[Stored data]

%%

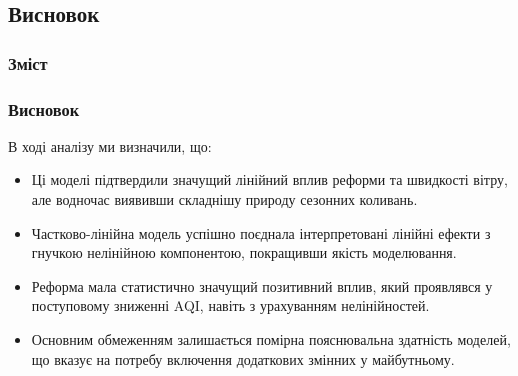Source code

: \documentclass{beamer}
\begin{document}
\begin{frame}
  \section{Висновок}

  \frametitle{Зміст}
  \tableofcontents[currentsection]
\end{frame}


\begin{frame}
  \frametitle{Висновок}
  
  В ході аналізу ми визначили, що:
  
   \begin{itemize}
    \item Ці моделі підтвердили значущий лінійний вплив реформи та швидкості вітру, але водночас виявивши складнішу природу сезонних коливань. 
    \item Частково-лінійна модель успішно поєднала інтерпретовані лінійні ефекти з гнучкою нелінійною компонентою, покращивши якість моделювання. 
    \item Реформа мала статистично значущий позитивний вплив, який проявлявся у поступовому зниженні AQI, навіть з урахуванням нелінійностей.
    \item Основним обмеженням залишається помірна пояснювальна здатність моделей, що вказує на потребу включення додаткових змінних у майбутньому.
  \end{itemize}
\end{frame}
\end{document}
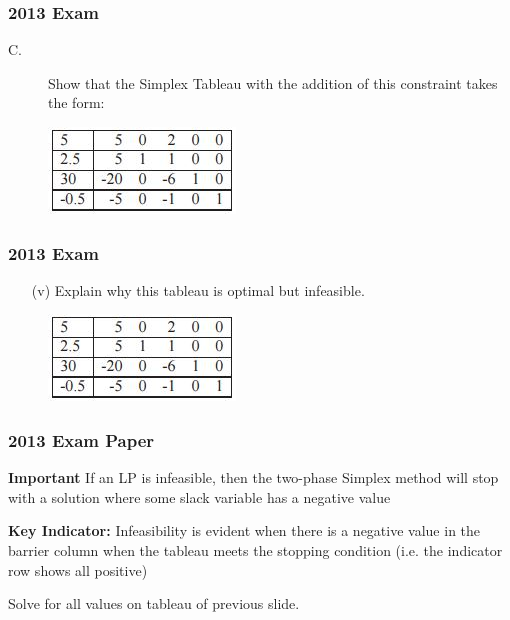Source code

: \documentclass{beamer}
\begin{document}
\begin{frame}
\frametitle{2013 Exam}
\large
\begin{description}
	\item[C.] 
Show that the Simplex Tableau with the addition of this constraint
takes the form: 
\end{description}
\begin{figure}
\centering
\includegraphics[width=0.7\linewidth]{exam13-c}

\end{figure}

\end{frame}
\begin{frame}
	\frametitle{2013 Exam}
	\large
	\begin{itemize}
		\item[(v)] Explain why this tableau is optimal but infeasible. 
	\end{itemize}
	
	
	\begin{figure}
		\centering
		\includegraphics[width=0.7\linewidth]{Exam13-c}
	\end{figure}
	
\end{frame}
\begin{frame}
	\frametitle{2013 Exam Paper}
	\large
\noindent \textbf{Important} If an LP is infeasible, then the two-phase Simplex method will stop with a solution where some slack variable has a negative value
\\
\begin{framed}
\textbf{Key Indicator:}  Infeasibility is evident when there is a negative value in the barrier column when the tableau meets the stopping condition (i.e. the indicator row shows all positive)
\end{framed}
Solve for all values on tableau of previous slide.
\end{frame}
\end{document}
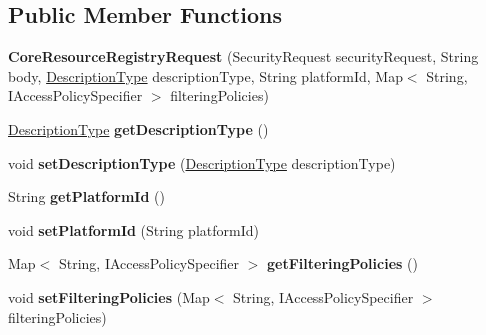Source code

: \subsection*{Public Member Functions}
\begin{DoxyCompactItemize}
\item 
\mbox{\label{classeu_1_1h2020_1_1symbiote_1_1core_1_1internal_1_1CoreResourceRegistryRequest_ae608e12e14f3ffac5f6912db7fc39fe2}} 
{\bfseries Core\+Resource\+Registry\+Request} (Security\+Request security\+Request, String body, \hyperlink{enumeu_1_1h2020_1_1symbiote_1_1core_1_1internal_1_1DescriptionType}{Description\+Type} description\+Type, String platform\+Id, Map$<$ String, I\+Access\+Policy\+Specifier $>$ filtering\+Policies)
\item 
\mbox{\label{classeu_1_1h2020_1_1symbiote_1_1core_1_1internal_1_1CoreResourceRegistryRequest_a35cf3d6f50b04cc9ae16702007bcf429}} 
\hyperlink{enumeu_1_1h2020_1_1symbiote_1_1core_1_1internal_1_1DescriptionType}{Description\+Type} {\bfseries get\+Description\+Type} ()
\item 
\mbox{\label{classeu_1_1h2020_1_1symbiote_1_1core_1_1internal_1_1CoreResourceRegistryRequest_aa4cacc40189f5c20cd04ab67c971463a}} 
void {\bfseries set\+Description\+Type} (\hyperlink{enumeu_1_1h2020_1_1symbiote_1_1core_1_1internal_1_1DescriptionType}{Description\+Type} description\+Type)
\item 
\mbox{\label{classeu_1_1h2020_1_1symbiote_1_1core_1_1internal_1_1CoreResourceRegistryRequest_a9b8070cd63489b5c3acf4e5e0299b7c3}} 
String {\bfseries get\+Platform\+Id} ()
\item 
\mbox{\label{classeu_1_1h2020_1_1symbiote_1_1core_1_1internal_1_1CoreResourceRegistryRequest_a52472d0b7624365c0ae14b897df500dc}} 
void {\bfseries set\+Platform\+Id} (String platform\+Id)
\item 
\mbox{\label{classeu_1_1h2020_1_1symbiote_1_1core_1_1internal_1_1CoreResourceRegistryRequest_afe0be45c5fd2ea7b8afa6fa857bb9fb0}} 
Map$<$ String, I\+Access\+Policy\+Specifier $>$ {\bfseries get\+Filtering\+Policies} ()
\item 
\mbox{\label{classeu_1_1h2020_1_1symbiote_1_1core_1_1internal_1_1CoreResourceRegistryRequest_a527fcc5bd393c67053c218d24f06aaea}} 
void {\bfseries set\+Filtering\+Policies} (Map$<$ String, I\+Access\+Policy\+Specifier $>$ filtering\+Policies)
\end{DoxyCompactItemize}


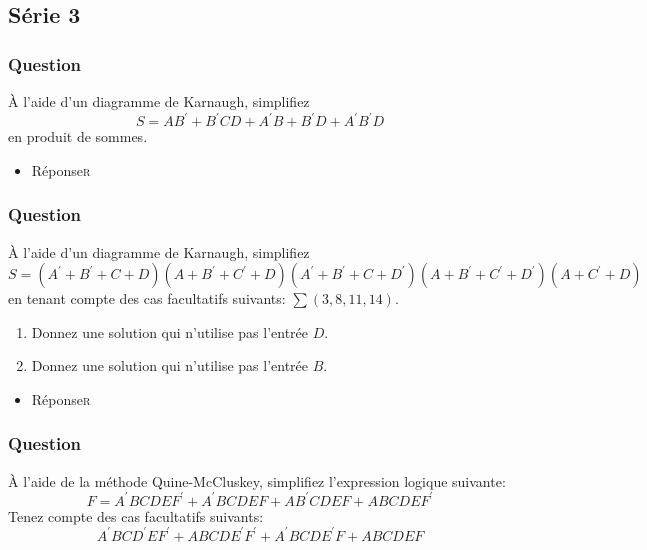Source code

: \documentclass[11pt]{article}
\begin{document}
\subsection*{Série 3}
\label{sec:org882b32d}
\subsubsection*{Question}
\label{sec:org3913764}
À l'aide d'un diagramme de Karnaugh, simplifiez 
  $$
    S = A B^\prime +
    B^\prime CD + A^\prime B + B^\prime D + A^\prime B^\prime D
    $$
  en produit de sommes.

\begin{itemize}
\item Réponse\hfill{}\textsc{r}
\label{sec:orgeb60991}
\end{itemize}

\subsubsection*{Question}
\label{sec:orga1ce847}
À l'aide d'un diagramme de Karnaugh, simplifiez 
  $$
    S = ( A^\prime +
    B^\prime + C + D)(A+B^\prime +C^\prime +D)(A^\prime +B^\prime
    +C+D^\prime )(A+B^\prime +C^\prime +D^\prime )(A+C^\prime +D)
    $$
  en tenant compte des cas facultatifs suivants: \(\sum(3,8,11,14)\).
\begin{enumerate}
\item Donnez une solution qui n'utilise pas l'entrée \(D\).
\item Donnez une solution qui n'utilise pas l'entrée \(B\).
\end{enumerate}

\begin{itemize}
\item Réponse\hfill{}\textsc{r}
\label{sec:org54db20e}
\end{itemize}

\subsubsection*{Question}
\label{sec:org5416cfc}
À l'aide de la méthode Quine-McCluskey, simplifiez l'expression
  logique suivante: 
  $$
    F= A^\prime BCDEF^\prime  + A^\prime BCDEF+ AB^\prime CDEF+ ABCDEF^\prime 
    $$
  Tenez compte des cas facultatifs suivants: 
  $$
    A^\prime BCD^\prime EF^\prime +
    ABCDE^\prime F^\prime + A^\prime BCDE^\prime F+ ABCDEF
    $$
\end{document}
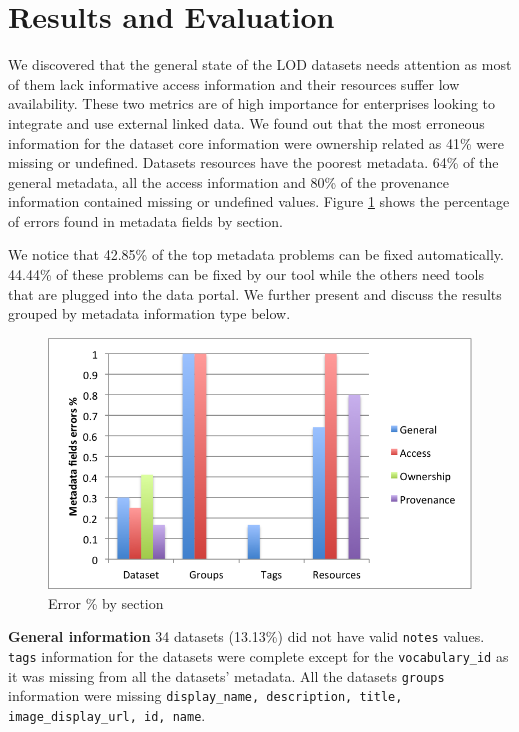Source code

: \documentclass{../../Tools/LaTEX/sig-alternate}
\begin{document}

\section{Results and Evaluation}

We discovered that the general state of the LOD datasets needs attention as most of them lack informative access information and their resources suffer low availability. These two metrics are of high importance for enterprises looking to integrate and use external linked data. We found out that the most erroneous information for the dataset core information were ownership related as 41\% were missing or undefined. Datasets resources have the poorest metadata. 64\% of the general metadata, all the access information and 80\% of the provenance information contained missing or undefined values. Figure \ref{fig:metadata_noise_by_section} shows the percentage of errors found in metadata fields by section.

We notice that 42.85\% of the top metadata problems can be fixed automatically. 44.44\% of these problems can be fixed by our tool while the others need tools that are plugged into the data portal. We further present and discuss the results grouped by metadata information type below.

\begin{figure}[!hpt]
\centering
\includegraphics[width=.8\linewidth]{metadata_noise_by_section.png}
\caption{Error \% by section}
\label{fig:metadata_noise_by_section}
\end{figure}

\textbf{General information} 34 datasets (13.13\%) did not have valid \texttt{notes} values. \texttt{tags} information for the datasets were complete except for the \texttt{vocabulary\_id} as it was missing from all the datasets' metadata. All the datasets \texttt{groups} information were missing \texttt{display\_name, description, title, image\_display\_url, id, name}.
\end{document}
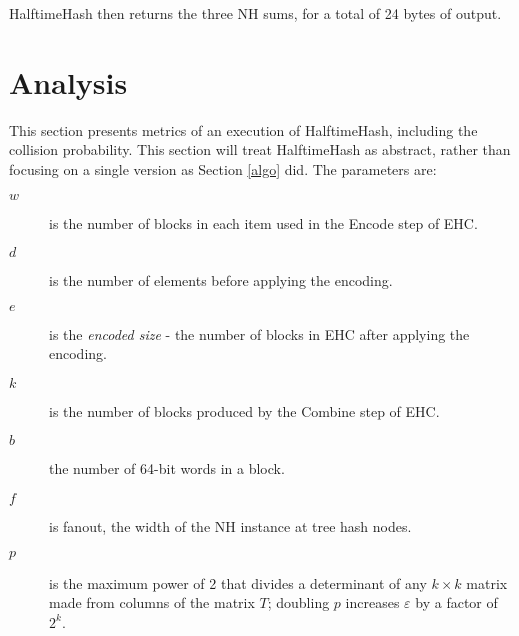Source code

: \documentclass[runningheads]{llncs}
\begin{document}
HalftimeHash then returns the three NH sums, for a total of 24 bytes of output.







\section{Analysis}
\label{analysis}

This section presents metrics of an execution of HalftimeHash, including the collision probability.%
This section will treat HalftimeHash as abstract, rather than focusing on a single version as Section \ref{algo} did.
The parameters are:

\begin {description}
\item[$w$] is the number of blocks in each item used in the Encode step of EHC.
\item[$d$] is the number of elements before applying the encoding.
\item[$e$] is the {\em encoded size} - the number of blocks in EHC after applying the encoding.
\item[$k$] is the number of blocks produced by the Combine step of EHC.
\item[$b$] the number of 64-bit words in a block.
\item[$f$] is fanout, the width of the NH instance at tree hash nodes.
\item[$p$] is the maximum power of 2 that divides a determinant of any $k \times k$ matrix made from columns of the matrix $T$; doubling $p$ increases $\varepsilon$ by a factor of $2^k$.
\end{description}
\end{document}
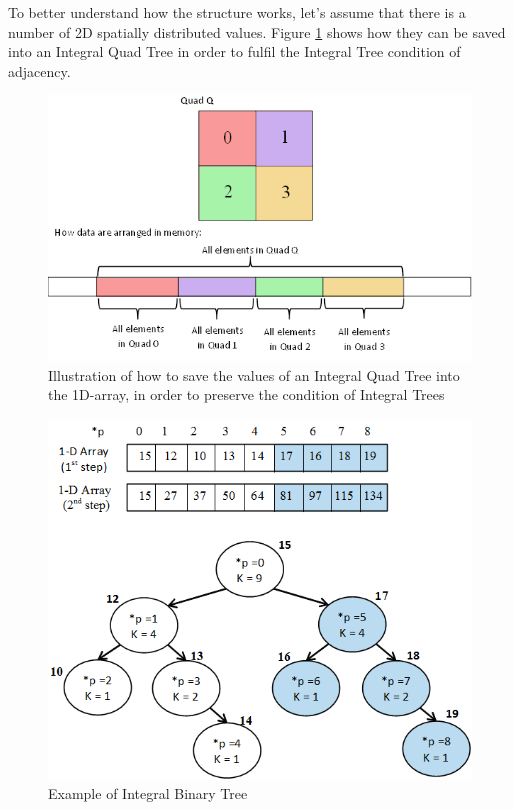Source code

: \documentclass{subfiles}
\begin{document}
\par To better understand how the structure works, let’s assume that there is a number of 2D spatially distributed values. Figure  \ref{fig:IntegralTreeQuads} shows how they can be saved into an Integral Quad Tree in order to fulfil the Integral Tree condition of adjacency. 

\begin{figure}[!htbp]
	\centering
	\includegraphics[width=5.4in]{img/IntegralTree}
	\caption{Illustration of how to save the values of an Integral Quad Tree into the 1D-array, in order to preserve the condition of Integral Trees}
	\label{fig:IntegralTreeQuads}
\end{figure}

\begin{figure}[!htbp]
	\centering
	\includegraphics[width=4.8in]{img/IntegralBinaryTree}
	\caption{Example of Integral Binary Tree}
	\label{fig:IntegralBinaryTree}
\end{figure}
\end{document}
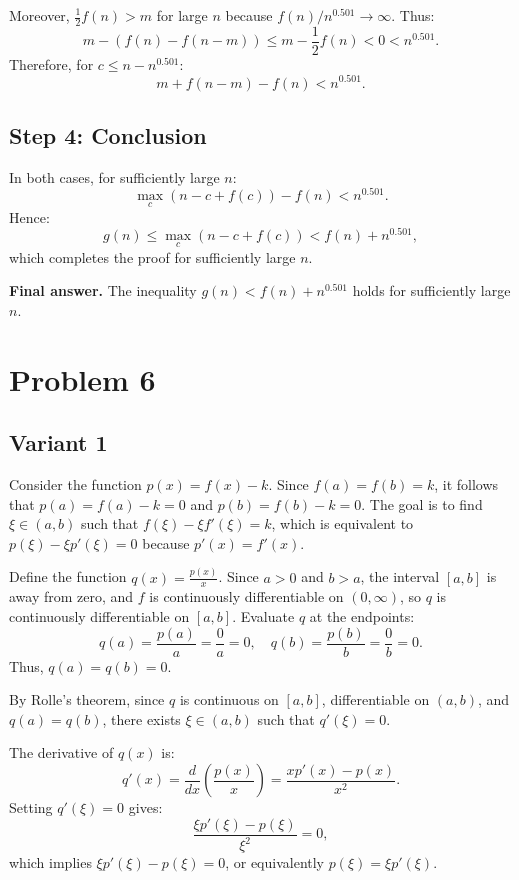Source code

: \documentclass[12pt,a4paper]{article}
\theoremstyle{definition}
\begin{document}
    Moreover, $\frac{1}{2} f(n) > m$ for large $n$ because $f(n) / n^{0.501} \to \infty$. Thus:
    \[
        m - \left( f(n) - f(n - m) \right) \leq m - \frac{1}{2} f(n) < 0 < n^{0.501}.
    \]
    Therefore, for $c \leq n - n^{0.501}$:
    \[
        m + f(n - m) - f(n) < n^{0.501}.
    \]

    \subsection*{Step 4: Conclusion}
    In both cases, for sufficiently large $n$:
    \[
        \max_c \left( n - c + f(c) \right) - f(n) < n^{0.501}.
    \]
    Hence:
    \[
        g(n) \leq \max_c \left( n - c + f(c) \right) < f(n) + n^{0.501},
    \]
    which completes the proof for sufficiently large $n$.

    \textbf{Final answer.}
    The inequality $g(n) < f(n) + n^{0.501}$ holds for sufficiently large $n$.

\section{Problem 6}
\subsection{Variant 1}
    Consider the function $p(x) = f(x) - k$. Since $f(a) = f(b) = k$, it follows that $p(a) = f(a) - k = 0$ and $p(b) = f(b) - k = 0$. The goal is to find $\xi \in (a, b)$ such that $f(\xi) - \xi f'(\xi) = k$, which is equivalent to $p(\xi) - \xi p'(\xi) = 0$ because $p'(x) = f'(x)$.

    Define the function $q(x) = \frac{p(x)}{x}$. Since $a > 0$ and $b > a$, the interval $[a, b]$ is away from zero, and $f$ is continuously differentiable on $(0, \infty)$, so $q$ is continuously differentiable on $[a, b]$. Evaluate $q$ at the endpoints:
    \[
        q(a) = \frac{p(a)}{a} = \frac{0}{a} = 0, \quad q(b) = \frac{p(b)}{b} = \frac{0}{b} = 0.
    \]
    Thus, $q(a) = q(b) = 0$.

    By Rolle's theorem, since $q$ is continuous on $[a, b]$, differentiable on $(a, b)$, and $q(a) = q(b)$, there exists $\xi \in (a, b)$ such that $q'(\xi) = 0$.

    The derivative of $q(x)$ is:
    \[
        q'(x) = \frac{d}{dx} \left( \frac{p(x)}{x} \right) = \frac{x p'(x) - p(x)}{x^2}.
    \]
    Setting $q'(\xi) = 0$ gives:
    \[
        \frac{\xi p'(\xi) - p(\xi)}{\xi^2} = 0,
    \]
    which implies $\xi p'(\xi) - p(\xi) = 0$, or equivalently $p(\xi) = \xi p'(\xi)$.
\end{document}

%%

Description of the task.
Out of the data above, return each line where the word "width" can be found.

Written response.
\includegraphics[width=0.7\linewidth]{exam13-c}
		\includegraphics[width=0.7\linewidth]{Exam13-c}
\includegraphics[width=.8\linewidth]{metadata_noise_by_section.png}
\item[$f$] is fanout, the width of the NH instance at tree hash nodes.
	\includegraphics[width=5.4in]{img/IntegralTree}
	\includegraphics[width=4.8in]{img/IntegralBinaryTree}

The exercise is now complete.